Team: Julián Palacio, AIA and Juanita Vasquez-Armstrong
Type: Residential Interior
Area: 800 sf
Location: New York, NY
This project consists on the renovation of a park-facing unit for a young couple in an Upper West neighborhood of Manhattan. Originally built as an extended-stay hotel in 1910, this pre-war building was later converted into apartments to become one of the first Co-ops in the city.
The character of the space is preserved by maintaining the linear sequence of rooms, each of which is accessed from the corridor. The perimeter of the hallway is activated on one side with the installation of artwork of various dimensions, and on the other, with a series of storage closets and niches whose depth is achieved by carving a series of voids out of the thickness of the wall. The utilitarian character of this element is concealed through large marine-grade plywood sheets with exposed edges that provide a seamless and continuous elevation. The axiality of the hallway is balanced through surface-mounted light fixture cans which are installed on the ceiling that extends into the social areas.

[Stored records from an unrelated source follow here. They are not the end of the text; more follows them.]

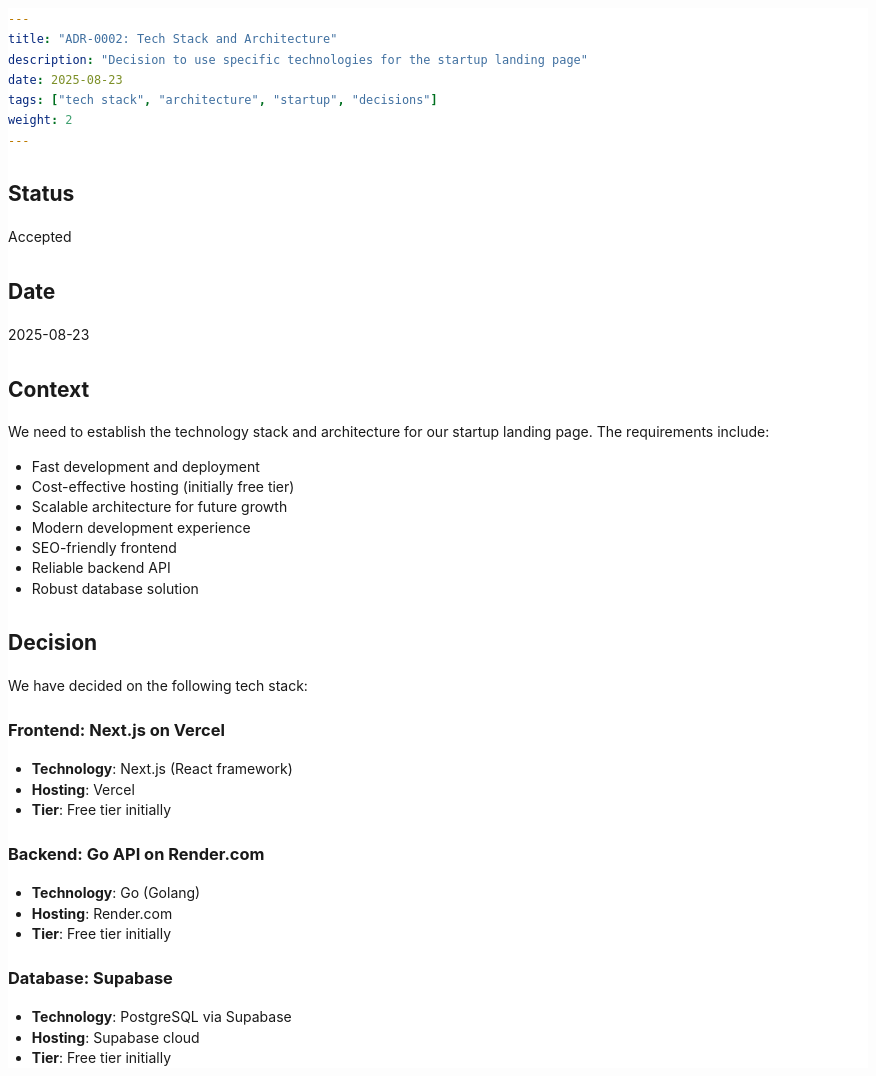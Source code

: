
 ```yaml
---
title: "ADR-0002: Tech Stack and Architecture"
description: "Decision to use specific technologies for the startup landing page"
date: 2025-08-23
tags: ["tech stack", "architecture", "startup", "decisions"]
weight: 2
---
```




## Status

Accepted

## Date

2025-08-23

## Context

We need to establish the technology stack and architecture for our startup landing page. The requirements include:

- Fast development and deployment
- Cost-effective hosting (initially free tier)
- Scalable architecture for future growth
- Modern development experience
- SEO-friendly frontend
- Reliable backend API
- Robust database solution

## Decision

We have decided on the following tech stack:

### Frontend: Next.js on Vercel
- **Technology**: Next.js (React framework)
- **Hosting**: Vercel
- **Tier**: Free tier initially

### Backend: Go API on Render.com
- **Technology**: Go (Golang)
- **Hosting**: Render.com
- **Tier**: Free tier initially

### Database: Supabase
- **Technology**: PostgreSQL via Supabase
- **Hosting**: Supabase cloud
- **Tier**: Free tier initially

The kitchen, which was an independent room in the original layout of the apartment, is turned into an open and central space that amplifies social interactions. Additionally, this strategy enhances the uniform distribution of daylight coming into the unit through the large front and side windows. A floor-to-ceiling shelving system acts as a room divider to define a study room that doubles as a guest bedroom. This divider is punctured on both ends by two large openings with full-height glass panes—one functioning as a sliding door—to establish a choreography of visually interconnected rooms, merging the study room, with the social area and open kitchen.